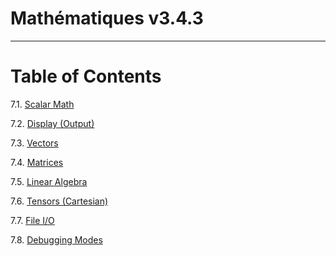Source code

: 

# Mathématiques v3.4.3

----

# Table of Contents

7.1. [Scalar Math](scalar/README.md)

7.2. [Display (Output)](display/README.md)

7.3. [Vectors](vector/README.md)

7.4. [Matrices](matrix/README.md)

7.5. [Linear Algebra](linear-algebra/README.md)

7.6. [Tensors (Cartesian)](tensor/README.md)

7.7. [File I/O](file-io/README.md)

7.8. [Debugging Modes](debug/README.md)

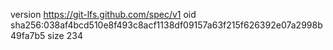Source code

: version https://git-lfs.github.com/spec/v1
oid sha256:038af4bcd510e8f493c8acf1138df09157a63f215f626392e07a2998b49fa7b5
size 234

-----

PROBLEM STATEMENT →
Above are the records; set down exactly the lines from the line containing "# Mathématiques v3.4.3" through their last line, leaving every picture out.

EXERCISE RESULT →
# Mathématiques v3.4.3

----

# Table of Contents

7.1. [Scalar Math](scalar/README.md)

7.2. [Display (Output)](display/README.md)

7.3. [Vectors](vector/README.md)

7.4. [Matrices](matrix/README.md)

7.5. [Linear Algebra](linear-algebra/README.md)

7.6. [Tensors (Cartesian)](tensor/README.md)

7.7. [File I/O](file-io/README.md)

7.8. [Debugging Modes](debug/README.md)

Source code

: version https://git-lfs.github.com/spec/v1
oid sha256:038af4bcd510e8f493c8acf1138df09157a63f215f626392e07a2998b49fa7b5
size 234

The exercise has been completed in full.